INSTRUCTIONS FOR THE TASK » Report how many lines below contain the word "adalah". Write only that number.

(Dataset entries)
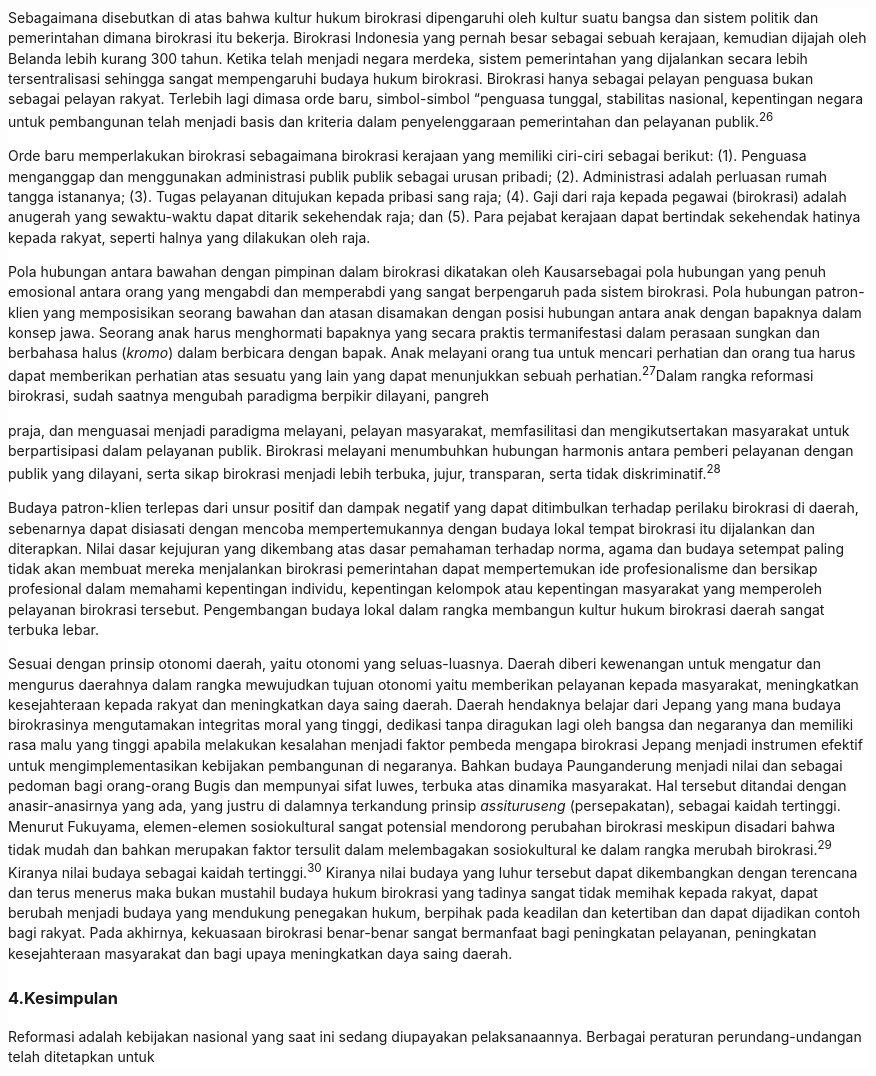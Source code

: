 <p><span class="font4">Sebagaimana disebutkan di atas bahwa kultur hukum birokrasi dipengaruhi oleh kultur suatu bangsa dan sistem politik dan pemerintahan dimana birokrasi itu bekerja. Birokrasi Indonesia yang pernah besar sebagai sebuah kerajaan, kemudian dijajah oleh Belanda lebih kurang 300 tahun. Ketika telah menjadi negara merdeka, sistem pemerintahan yang dijalankan secara lebih tersentralisasi sehingga sangat mempengaruhi budaya hukum birokrasi. Birokrasi hanya sebagai pelayan penguasa bukan sebagai pelayan rakyat. Terlebih lagi dimasa orde baru, simbol-simbol “penguasa tunggal, stabilitas nasional, kepentingan negara untuk pembangunan telah menjadi basis dan kriteria dalam penyelenggaraan pemerintahan dan pelayanan publik.<sup>26</sup></span></p>
<p><span class="font4">Orde baru memperlakukan birokrasi sebagaimana birokrasi kerajaan yang memiliki ciri-ciri sebagai berikut: (1). Penguasa menganggap dan menggunakan administrasi publik publik sebagai urusan pribadi; (2). Administrasi adalah perluasan rumah tangga istananya; (3). Tugas pelayanan ditujukan kepada pribasi sang raja; (4). Gaji dari raja kepada pegawai (birokrasi) adalah anugerah yang sewaktu-waktu dapat ditarik sekehendak raja; dan (5). Para pejabat kerajaan dapat bertindak sekehendak hatinya kepada rakyat, seperti halnya yang dilakukan oleh raja.</span></p>
<p><span class="font4">Pola hubungan antara bawahan dengan pimpinan dalam birokrasi dikatakan oleh Kausarsebagai pola hubungan yang penuh emosional antara orang yang mengabdi dan memperabdi yang sangat berpengaruh pada sistem birokrasi. Pola hubungan patron-klien yang memposisikan seorang bawahan dan atasan disamakan dengan posisi hubungan antara anak dengan bapaknya dalam konsep jawa. Seorang anak harus menghormati bapaknya yang secara praktis termanifestasi dalam perasaan sungkan dan berbahasa halus (</span><span class="font4" style="font-style:italic;">kromo</span><span class="font4">) dalam berbicara dengan bapak. Anak melayani orang tua untuk mencari perhatian dan orang tua harus dapat memberikan perhatian atas sesuatu yang lain yang dapat menunjukkan sebuah perhatian.<sup>27</sup>Dalam rangka reformasi birokrasi, sudah saatnya mengubah paradigma berpikir dilayani, pangreh</span></p>
<p><span class="font4">praja, dan menguasai menjadi paradigma melayani, pelayan masyarakat, memfasilitasi dan mengikutsertakan masyarakat untuk berpartisipasi dalam pelayanan publik. Birokrasi melayani menumbuhkan hubungan harmonis antara pemberi pelayanan dengan publik yang dilayani, serta sikap birokrasi menjadi lebih terbuka, jujur, transparan, serta tidak diskriminatif.<sup>28</sup></span></p>
<p><span class="font4">Budaya patron-klien terlepas dari unsur positif dan dampak negatif yang dapat ditimbulkan terhadap perilaku birokrasi di daerah, sebenarnya dapat disiasati dengan mencoba mempertemukannya dengan budaya lokal tempat birokrasi itu dijalankan dan diterapkan. Nilai dasar kejujuran yang dikembang atas dasar pemahaman terhadap norma, agama dan budaya setempat paling tidak akan membuat mereka menjalankan birokrasi pemerintahan dapat mempertemukan ide profesionalisme dan bersikap profesional dalam memahami kepentingan individu, kepentingan kelompok atau kepentingan masyarakat yang memperoleh pelayanan birokrasi tersebut. Pengembangan budaya lokal dalam rangka membangun kultur hukum birokrasi daerah sangat terbuka lebar.</span></p>
<p><span class="font4">Sesuai dengan prinsip otonomi daerah, yaitu otonomi yang seluas-luasnya. Daerah diberi kewenangan untuk mengatur dan mengurus daerahnya dalam rangka mewujudkan tujuan otonomi yaitu memberikan pelayanan kepada masyarakat, meningkatkan kesejahteraan kepada rakyat dan meningkatkan daya saing daerah. Daerah hendaknya belajar dari Jepang yang mana budaya birokrasinya mengutamakan integritas moral yang tinggi, dedikasi tanpa diragukan lagi oleh bangsa dan negaranya dan memiliki rasa malu yang tinggi apabila melakukan kesalahan menjadi faktor pembeda mengapa birokrasi Jepang menjadi instrumen efektif untuk mengimplementasikan kebijakan pembangunan di negaranya. Bahkan budaya Paunganderung menjadi nilai dan sebagai pedoman bagi orang-orang Bugis dan mempunyai sifat luwes, terbuka atas dinamika masyarakat. Hal tersebut ditandai dengan anasir-anasirnya yang ada, yang justru di dalamnya terkandung prinsip </span><span class="font4" style="font-style:italic;">assituruseng</span><span class="font4"> (persepakatan), sebagai kaidah tertinggi. Menurut Fukuyama, elemen-elemen sosiokultural sangat potensial mendorong perubahan birokrasi meskipun disadari bahwa tidak mudah dan bahkan merupakan faktor tersulit dalam melembagakan sosiokultural ke dalam rangka merubah birokrasi.<sup>29</sup> Kiranya nilai budaya sebagai kaidah tertinggi.<sup>30</sup> Kiranya nilai budaya yang luhur tersebut dapat dikembangkan dengan terencana dan terus menerus maka bukan mustahil budaya hukum birokrasi yang tadinya sangat tidak memihak kepada rakyat, dapat berubah menjadi budaya yang mendukung penegakan hukum, berpihak pada keadilan dan ketertiban dan dapat dijadikan contoh bagi rakyat. Pada akhirnya, kekuasaan birokrasi benar-benar sangat bermanfaat bagi peningkatan pelayanan, peningkatan kesejahteraan masyarakat dan bagi upaya meningkatkan daya saing daerah.</span></p>
<h3><a name="bookmark13"></a><span class="font3" style="font-weight:bold;"><a name="bookmark14"></a>4.Kesimpulan</span></h3>
<p><span class="font4">Reformasi adalah kebijakan nasional yang saat ini sedang diupayakan pelaksanaannya. Berbagai peraturan perundang-undangan telah ditetapkan untuk</span></p>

RESPONSE AREA » 2